Intermittent Ca ²⁺ signals mediated by Orai1 regulate basal T cell motility

Ca ²⁺ influx through Orai1 channels is crucial for several T cell functions, but a role in regulating basal cellular motility has not been described. Here, we show that inhibition of Orai1 channel activity increases average cell velocities by reducing the frequency of pauses in human T cells migrating through confined spaces, even in the absence of extrinsic cell contacts or antigen recognition. Utilizing a novel ratiometric genetically encoded cytosolic Ca ²⁺ indicator, Salsa6f, which permits real-time monitoring of cytosolic Ca ²⁺ along with cell motility, we show that spontaneous pauses during T cell motility in vitro and in vivo coincide with episodes of cytosolic Ca ²⁺ signaling. Furthermore, lymph node T cells exhibited two types of spontaneous Ca ²⁺ transients: short-duration ‘sparkles’ and longer duration global signals. Our results demonstrate that spontaneous and self-peptide MHC-dependent activation of Orai1 ensures random walk behavior in T cells to optimize immune surveillance.

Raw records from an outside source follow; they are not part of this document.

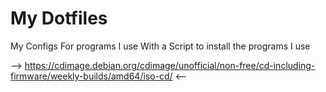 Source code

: # My Dotfiles

My Configs For programs I use With a Script to install the programs I use


--> https://cdimage.debian.org/cdimage/unofficial/non-free/cd-including-firmware/weekly-builds/amd64/iso-cd/ <--
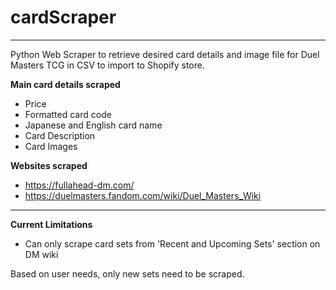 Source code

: # cardScraper
---
Python Web Scraper to retrieve desired card details and image file for Duel Masters TCG in CSV to import to Shopify store.

**Main card details scraped**
  * Price
  * Formatted card code
  * Japanese and English card name
  * Card Description
  * Card Images
  
**Websites scraped**
  * https://fullahead-dm.com/
  * https://duelmasters.fandom.com/wiki/Duel_Masters_Wiki
  
---
**Current Limitations**
  * Can only scrape card sets from 'Recent and Upcoming Sets' section on DM wiki
  
  Based on user needs, only new sets need to be scraped.
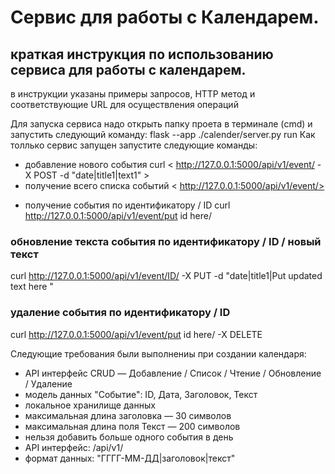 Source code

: # Сервис для работы с Календарем.
## краткая инструкция по использованию сервиса для работы с календарем. 
в инструкции указаны примеры запросов, HTTP метод и соответствующие URL для осуществления операций

Для запуска сервиса надо открыть папку проета в терминале  (cmd) и запустить следующий команду: flask --app ./calender/server.py run
Как толлько сервис запущен запустите следующие команды:
* добавление нового события
curl < http://127.0.0.1:5000/api/v1/event/ -X POST -d "date|title1|text1" >
* получение всего списка событий
< http://127.0.0.1:5000/api/v1/event/>
- получение события по идентификатору / ID 
curl http://127.0.0.1:5000/api/v1/event/put id here/
### обновление текста события по идентификатору / ID  /  новый текст 
curl http://127.0.0.1:5000/api/v1/event/ID/ -X PUT -d "date|title1|Put updated text here "
### удаление события по идентификатору / ID
curl http://127.0.0.1:5000/api/v1/event/put id here/  -X DELETE


Следующие требования были выполнениы при создании календаря:
* API интерфейс CRUD — Добавление / Список / Чтение / Обновление / Удаление
* модель данных "Событие": ID, Дата, Заголовок, Текст
* локальное хранилище данных
* максимальная длина заголовка — 30 символов
* максимальная длина поля Текст — 200 символов
* нельзя добавить больше одного события в день
* API интерфейс: /api/v1/
* формат данных: "ГГГГ-ММ-ДД|заголовок|текст" 

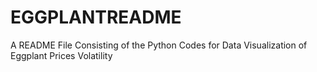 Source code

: # EGGPLANTREADME
A README File Consisting of the Python Codes for Data Visualization of Eggplant Prices Volatility
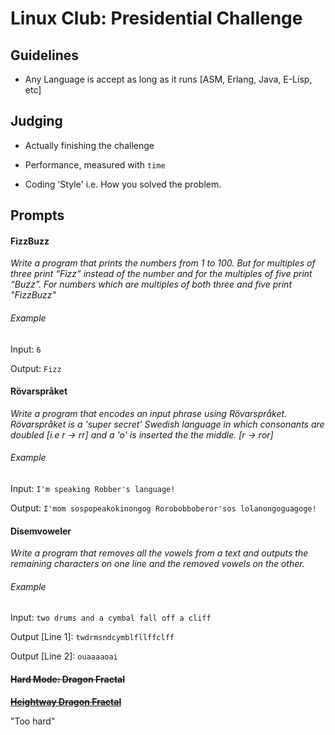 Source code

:# Linux Club: Presidential Challenge

## Guidelines

+ Any Language is accept as long as it runs [ASM, Erlang, Java, E-Lisp, etc]

## Judging

+ Actually finishing the challenge

+ Performance, measured with `time`

+ Coding 'Style' i.e. How you solved the problem.


## Prompts

#### FizzBuzz

*Write a program that prints the numbers from 1 to 100. But for multiples of three print “Fizz” instead of the number and for the multiples of five print “Buzz”. For numbers which are multiples of both three and five print "FizzBuzz"*

###### Example

Input: `6`

Output: `Fizz`

#### Rövarspråket

*Write a program that encodes an input phrase using Rövarspråket. Rövarspråket is a 'super secret' Swedish language in which consonants are doubled [i.e r -> rr] and a 'o' is inserted the the middle. [r -> ror]*

###### Example

Input: `I'm speaking Robber's language!`

Output: `I'mom sospopeakokinongog Rorobobboberor'sos lolanongoguagoge!`

#### Disemvoweler

*Write a program that removes all the vowels from a text and outputs the remaining characters on one line and the removed vowels on the other.*

###### Example

Input: `two drums and a cymbal fall off a cliff`

Output [Line 1]: `twdrmsndcymblfllffclff`

Output [Line 2]: `ouaaaaoai`

#### ~~Hard Mode: Dragon Fractal~~

~~**[Heightway Dragon Fractal](https://www.reddit.com/r/dailyprogrammer/comments/3dl9wr/20150717_challenge_223_hard_the_heighway_dragon/)**~~

"Too hard"
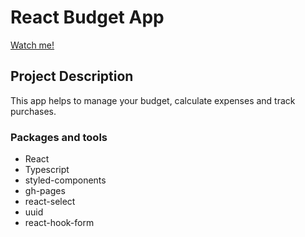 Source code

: # React Budget App

[Watch me!](https://anastacia-titmouse.github.io/react-budget-app/ "React Budget App")

## Project Description

This app helps to manage your budget, calculate expenses and track purchases.

### Packages and tools

- React
- Typescript
- styled-components
- gh-pages
- react-select
- uuid
- react-hook-form
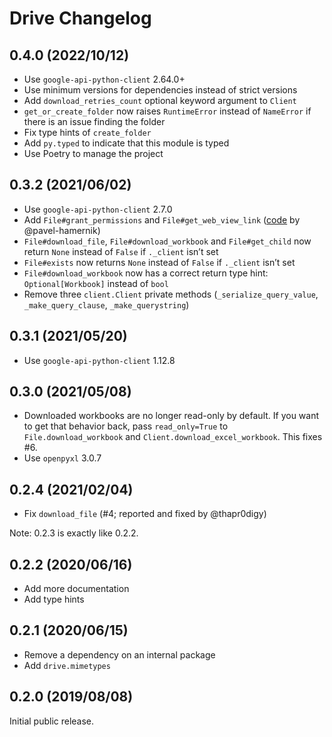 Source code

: # Drive Changelog

## 0.4.0 (2022/10/12)

* Use `google-api-python-client` 2.64.0+
* Use minimum versions for dependencies instead of strict versions
* Add `download_retries_count` optional keyword argument to `Client`
* `get_or_create_folder` now raises `RuntimeError` instead of `NameError` if there is an issue finding the folder
* Fix type hints of `create_folder`
* Add `py.typed` to indicate that this module is typed
* Use Poetry to manage the project

## 0.3.2 (2021/06/02)

* Use `google-api-python-client` 2.7.0
* Add `File#grant_permissions` and `File#get_web_view_link` ([code][perms-code] by @pavel-hamernik)
* `File#download_file`, `File#download_workbook` and `File#get_child` now return `None` instead of `False`
  if `._client` isn’t set
* `File#exists` now returns `None` instead of `False` if `._client` isn’t set
* `File#download_workbook` now has a correct return type hint: `Optional[Workbook]` instead of `bool`
* Remove three `client.Client` private methods (`_serialize_query_value`, `_make_query_clause`, `_make_querystring`)

[perms-code]: https://github.com/NoName115/drive/commit/eec799000d1367bf17b5c6f80b655db0ca95b3de

## 0.3.1 (2021/05/20)

* Use `google-api-python-client` 1.12.8

## 0.3.0 (2021/05/08)

* Downloaded workbooks are no longer read-only by default. If you want to get that behavior back, pass `read_only=True`
  to `File.download_workbook` and `Client.download_excel_workbook`. This fixes #6.
* Use `openpyxl` 3.0.7

## 0.2.4 (2021/02/04)

* Fix `download_file` (#4; reported and fixed by @thapr0digy)

Note: 0.2.3 is exactly like 0.2.2.

## 0.2.2 (2020/06/16)

* Add more documentation
* Add type hints

## 0.2.1 (2020/06/15)

* Remove a dependency on an internal package
* Add `drive.mimetypes`

## 0.2.0 (2019/08/08)

Initial public release.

To help protect the body from disease, small immune cells called T lymphocytes move rapidly, searching for signs of infection. These signs are antigens – processed pieces of proteins from invading bacteria and viruses – which are displayed on the surface of so-called antigen-presenting cells. To visit as many different antigen-presenting cells as possible, T cells move quickly from one to the next in an apparently random manner. How T cells are programmed to move in this way is largely unknown.

The entry of calcium ions into cells triggers characteristic actions in many cells throughout the body. In T cells, calcium ions enter through Orai1 proteins that form calcium channels on the cell surface. Now, Dong, Othy et al. have asked whether calcium signals guide moving T cells as they search for antigens.

Experiments with individual human T cells in small tubes showed that blocking the Orai1 calcium channels caused the T cells to move faster, because the cells paused less often. The same was seen when human T cells were transplanted into mice.

These findings suggested that calcium signals may indeed guide the T cells’ movement, but actually being able to see the calcium signals in the cell would give a much clearer picture of what goes on. To achieve this, Dong, Othy et al. report, in a related study, how they genetically engineered mice to produce a calcium-sensitive reporter protein in their T cells.

Using these new transgenic mice, Dong, Othy et al. could see calcium signals in the T cells before each of the T cell’s pauses. Further experiments showed that the calcium signals that control the cell’s movements are triggered both by contact with the antigen-presenting cells and internally within the T cells themselves. In another related study, Guichard et al. also conclude that contact with antigen-presenting cells causes calcium signals that control the responses of T cells.

Seemingly random patterns of movement help T cells search for signs of infection, and these new findings reveal a basic part of how T cells are programmed to move in this way. A deeper understanding of T cell movement might allow this process to be controlled. In particular, this knowledge could lead to new treatments for autoimmune diseases, in which T cells incorrectly recognize the body’s own antigens as signs of an infection.